- Data listing:
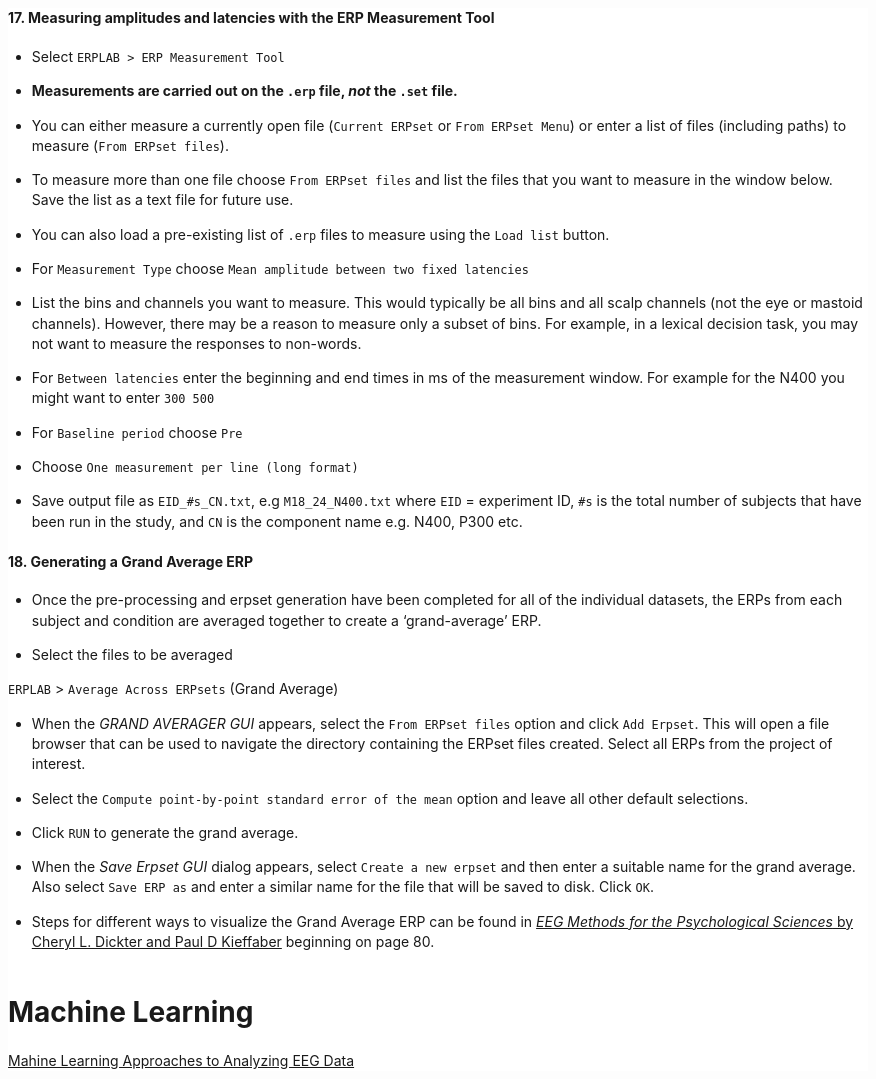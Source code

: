#### 17. Measuring amplitudes and latencies with the ERP Measurement Tool

* Select `ERPLAB > ERP Measurement Tool`

* **Measurements are carried out on the `.erp` file, *not* the `.set` file.**

* You can either measure a currently open file (`Current ERPset` or `From ERPset Menu`) or enter a list of files (including paths) to measure (`From ERPset files`).

* To measure more than one file choose `From ERPset files` and list the files that you want to measure in the window below.  Save the list as a text file for future use.

* You can also load a pre-existing list of `.erp` files to measure using the `Load list` button.

* For `Measurement Type` choose `Mean amplitude between two fixed latencies`

* List the bins and channels you want to measure.  This would typically be all bins and all scalp channels (not the eye or mastoid channels).  However, there may be a reason to measure only a subset of bins. For example, in a lexical decision task, you may not want to measure the responses to non-words.

* For `Between latencies`  enter the beginning and end times in ms of the measurement window.  For example for the N400 you might want to enter `300 500`

* For `Baseline period` choose `Pre`

* Choose `One measurement per line (long format)`

* Save output file as `EID_#s_CN.txt`, e.g `M18_24_N400.txt` where `EID` = experiment ID, `#s` is the total number of subjects that have been run in the study, and `CN` is the component name e.g. N400, P300 etc.

#### 18. Generating a Grand Average ERP

* Once the pre-processing and erpset generation have been completed for all of the individual datasets, the ERPs from each subject and condition are averaged together to create a ‘grand-average’ ERP.

* Select the files to be averaged

 `ERPLAB` > `Average Across ERPsets` (Grand Average)

* When the *GRAND AVERAGER GUI* appears, select the `From ERPset files` option and click `Add Erpset`. This will open a file browser that can be used to navigate the directory containing the ERPset files created. Select all ERPs from the project of interest.

* Select the `Compute point-by-point standard error of the mean` option and leave all other default selections.

* Click `RUN` to generate the grand average.

* When the *Save Erpset GUI* dialog appears, select `Create a new erpset` and then enter a suitable name for the grand average. Also select `Save ERP as` and enter a similar name for the file that will be saved to disk. Click `OK`.

* Steps for different ways to visualize the Grand Average ERP can be found in [*EEG Methods for the Psychological Sciences* by Cheryl L. Dickter and Paul D Kieffaber](https://us.sagepub.com/en-us/nam/eeg-methods-for-the-psychological-sciences/book238043) beginning on page 80.


# Machine Learning

[Mahine Learning Approaches to Analyzing EEG Data](https://neuro.inf.unibe.ch/AlgorithmsNeuroscience/Tutorial_files/Introduction.html)
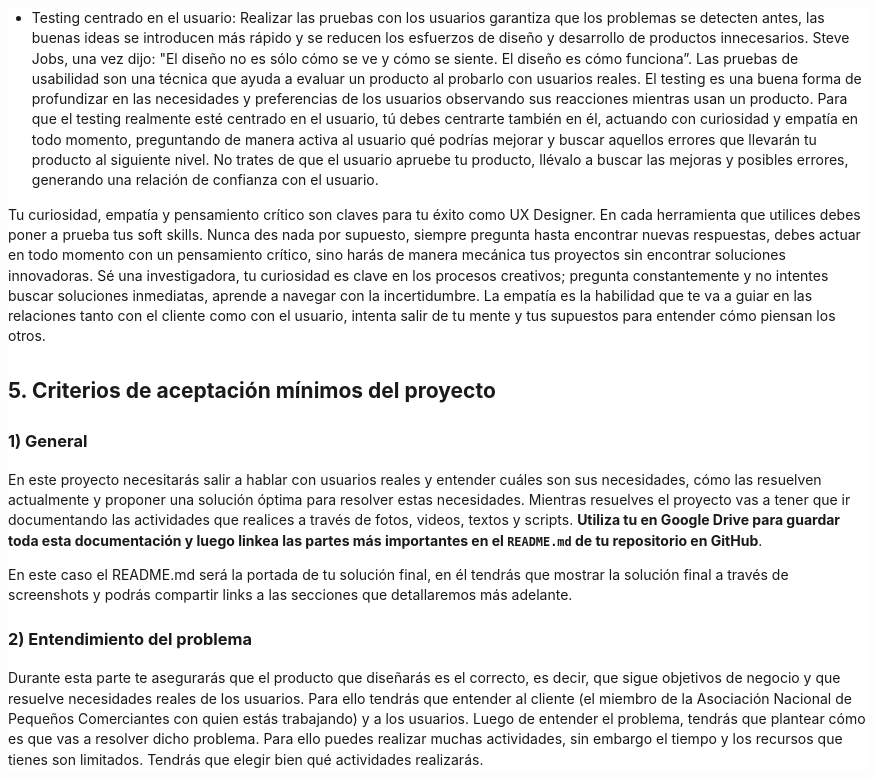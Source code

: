 * Testing centrado en el usuario: Realizar las pruebas con los usuarios
  garantiza que los problemas se detecten antes, las buenas ideas se introducen
  más rápido y se reducen los esfuerzos de diseño y desarrollo de productos
  innecesarios. Steve Jobs, una vez dijo: "El diseño no es sólo cómo se ve y cómo
  se siente. El diseño es cómo funciona”. Las pruebas de usabilidad son una
  técnica que ayuda a evaluar un producto al probarlo con usuarios reales. El
  testing es una buena forma de profundizar en las necesidades y preferencias de
  los usuarios observando sus reacciones mientras usan un producto. Para que el
  testing realmente esté centrado en el usuario, tú debes centrarte también en él,
  actuando con curiosidad y empatía en todo momento, preguntando de manera activa
  al usuario qué podrías mejorar y buscar aquellos errores que llevarán tu
  producto al siguiente nivel. No trates de que el usuario apruebe tu producto,
  llévalo a buscar las mejoras y posibles errores, generando una relación de
  confianza con el usuario.

Tu curiosidad, empatía y pensamiento crítico son claves para tu éxito como UX
Designer. En cada herramienta que utilices debes poner a prueba tus soft skills.
Nunca des nada por supuesto, siempre pregunta hasta encontrar nuevas respuestas,
debes actuar en todo momento con un pensamiento crítico, sino harás de manera
mecánica tus proyectos sin encontrar soluciones innovadoras. Sé una
investigadora, tu curiosidad es clave en los procesos creativos; pregunta
constantemente y no intentes buscar soluciones inmediatas, aprende a navegar con
la incertidumbre. La empatía es la habilidad que te va a guiar en las relaciones
tanto con el cliente como con el usuario, intenta salir de tu mente y tus
supuestos para entender cómo piensan los otros.

## 5. Criterios de aceptación mínimos del proyecto

### 1) General

En este proyecto necesitarás salir a hablar con usuarios reales y entender
cuáles son sus necesidades, cómo las resuelven actualmente y proponer una
solución óptima para resolver estas necesidades. Mientras resuelves el proyecto
vas a tener que ir documentando las actividades que realices a través de fotos,
videos, textos y scripts. **Utiliza tu en Google Drive para guardar toda esta
documentación y luego linkea las partes más importantes en el `README.md` de tu
repositorio en GitHub**.

En este caso el README.md será la portada de tu solución final, en él tendrás
que mostrar la solución final a través de screenshots y podrás compartir links a
las secciones que detallaremos más adelante.

### 2) Entendimiento del problema

Durante esta parte te asegurarás que el producto que diseñarás es el correcto,
es decir, que sigue objetivos de negocio y que resuelve necesidades reales de
los usuarios. Para ello tendrás que entender al cliente (el miembro de la
Asociación Nacional de Pequeños Comerciantes con quien estás trabajando) y a los
usuarios. Luego de entender el problema, tendrás que plantear cómo es que vas a
resolver dicho problema. Para ello puedes realizar muchas actividades, sin
embargo el tiempo y los recursos que tienes son limitados. Tendrás que elegir
bien qué actividades realizarás.
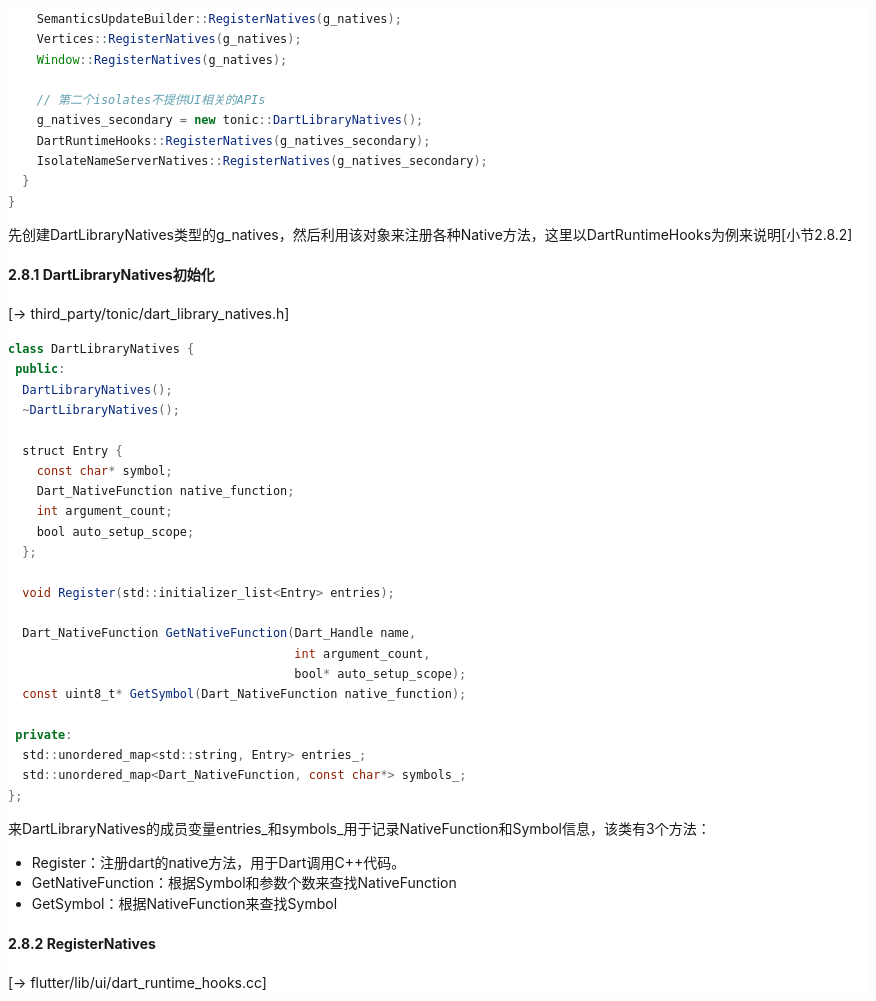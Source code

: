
 ```Java
    SemanticsUpdateBuilder::RegisterNatives(g_natives);
    Vertices::RegisterNatives(g_natives);
    Window::RegisterNatives(g_natives);

    // 第二个isolates不提供UI相关的APIs
    g_natives_secondary = new tonic::DartLibraryNatives();
    DartRuntimeHooks::RegisterNatives(g_natives_secondary);
    IsolateNameServerNatives::RegisterNatives(g_natives_secondary);
  }
}
```

先创建DartLibraryNatives类型的g_natives，然后利用该对象来注册各种Native方法，这里以DartRuntimeHooks为例来说明[小节2.8.2]

#### 2.8.1 DartLibraryNatives初始化

[-> third_party/tonic/dart_library_natives.h]

```Java
class DartLibraryNatives {
 public:
  DartLibraryNatives();
  ~DartLibraryNatives();

  struct Entry {
    const char* symbol;
    Dart_NativeFunction native_function;
    int argument_count;
    bool auto_setup_scope;
  };

  void Register(std::initializer_list<Entry> entries);

  Dart_NativeFunction GetNativeFunction(Dart_Handle name,
                                        int argument_count,
                                        bool* auto_setup_scope);
  const uint8_t* GetSymbol(Dart_NativeFunction native_function);

 private:
  std::unordered_map<std::string, Entry> entries_;
  std::unordered_map<Dart_NativeFunction, const char*> symbols_;
};
```

来DartLibraryNatives的成员变量entries_和symbols_用于记录NativeFunction和Symbol信息，该类有3个方法：

- Register：注册dart的native方法，用于Dart调用C++代码。
- GetNativeFunction：根据Symbol和参数个数来查找NativeFunction
- GetSymbol：根据NativeFunction来查找Symbol

#### 2.8.2 RegisterNatives

[-> flutter/lib/ui/dart_runtime_hooks.cc]
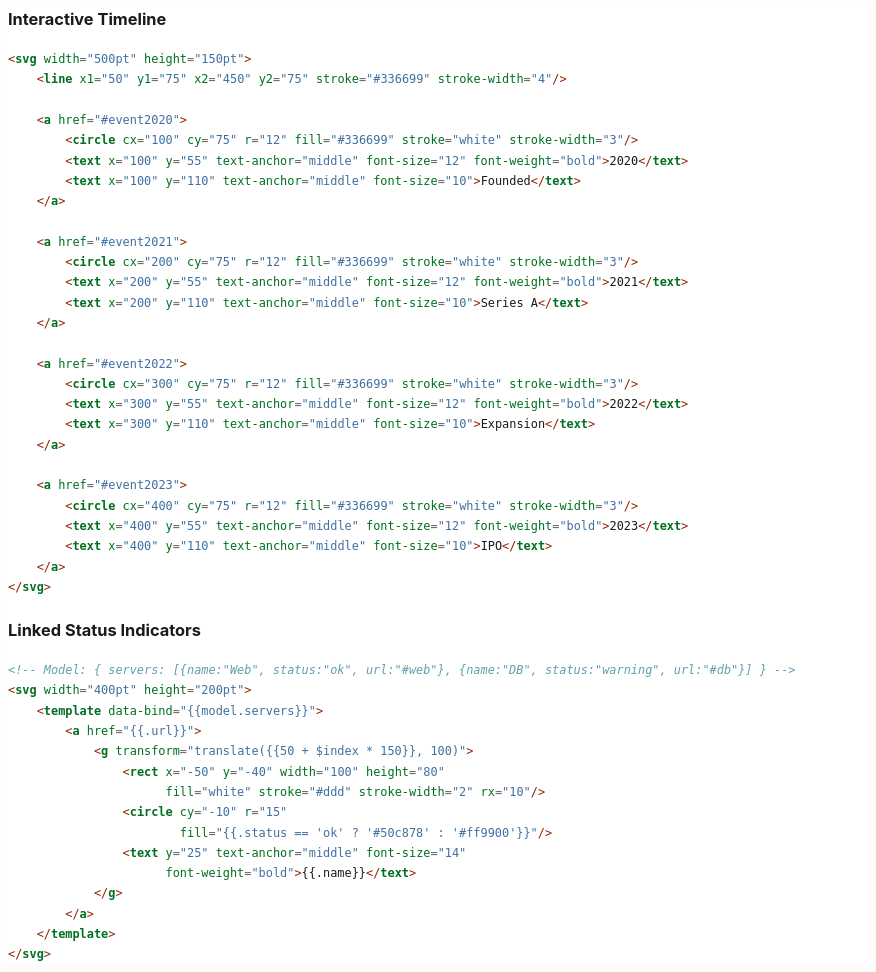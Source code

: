 ### Interactive Timeline

```html
<svg width="500pt" height="150pt">
    <line x1="50" y1="75" x2="450" y2="75" stroke="#336699" stroke-width="4"/>

    <a href="#event2020">
        <circle cx="100" cy="75" r="12" fill="#336699" stroke="white" stroke-width="3"/>
        <text x="100" y="55" text-anchor="middle" font-size="12" font-weight="bold">2020</text>
        <text x="100" y="110" text-anchor="middle" font-size="10">Founded</text>
    </a>

    <a href="#event2021">
        <circle cx="200" cy="75" r="12" fill="#336699" stroke="white" stroke-width="3"/>
        <text x="200" y="55" text-anchor="middle" font-size="12" font-weight="bold">2021</text>
        <text x="200" y="110" text-anchor="middle" font-size="10">Series A</text>
    </a>

    <a href="#event2022">
        <circle cx="300" cy="75" r="12" fill="#336699" stroke="white" stroke-width="3"/>
        <text x="300" y="55" text-anchor="middle" font-size="12" font-weight="bold">2022</text>
        <text x="300" y="110" text-anchor="middle" font-size="10">Expansion</text>
    </a>

    <a href="#event2023">
        <circle cx="400" cy="75" r="12" fill="#336699" stroke="white" stroke-width="3"/>
        <text x="400" y="55" text-anchor="middle" font-size="12" font-weight="bold">2023</text>
        <text x="400" y="110" text-anchor="middle" font-size="10">IPO</text>
    </a>
</svg>
```

### Linked Status Indicators

```html
<!-- Model: { servers: [{name:"Web", status:"ok", url:"#web"}, {name:"DB", status:"warning", url:"#db"}] } -->
<svg width="400pt" height="200pt">
    <template data-bind="{{model.servers}}">
        <a href="{{.url}}">
            <g transform="translate({{50 + $index * 150}}, 100)">
                <rect x="-50" y="-40" width="100" height="80"
                      fill="white" stroke="#ddd" stroke-width="2" rx="10"/>
                <circle cy="-10" r="15"
                        fill="{{.status == 'ok' ? '#50c878' : '#ff9900'}}"/>
                <text y="25" text-anchor="middle" font-size="14"
                      font-weight="bold">{{.name}}</text>
            </g>
        </a>
    </template>
</svg>
```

- Problem requirements: Show all lines above containing "enter".

- Answer to this problem:
* You can either measure a currently open file (`Current ERPset` or `From ERPset Menu`) or enter a list of files (including paths) to measure (`From ERPset files`).
* For `Between latencies`  enter the beginning and end times in ms of the measurement window.  For example for the N400 you might want to enter `300 500`
* When the *Save Erpset GUI* dialog appears, select `Create a new erpset` and then enter a suitable name for the grand average. Also select `Save ERP as` and enter a similar name for the file that will be saved to disk. Click `OK`.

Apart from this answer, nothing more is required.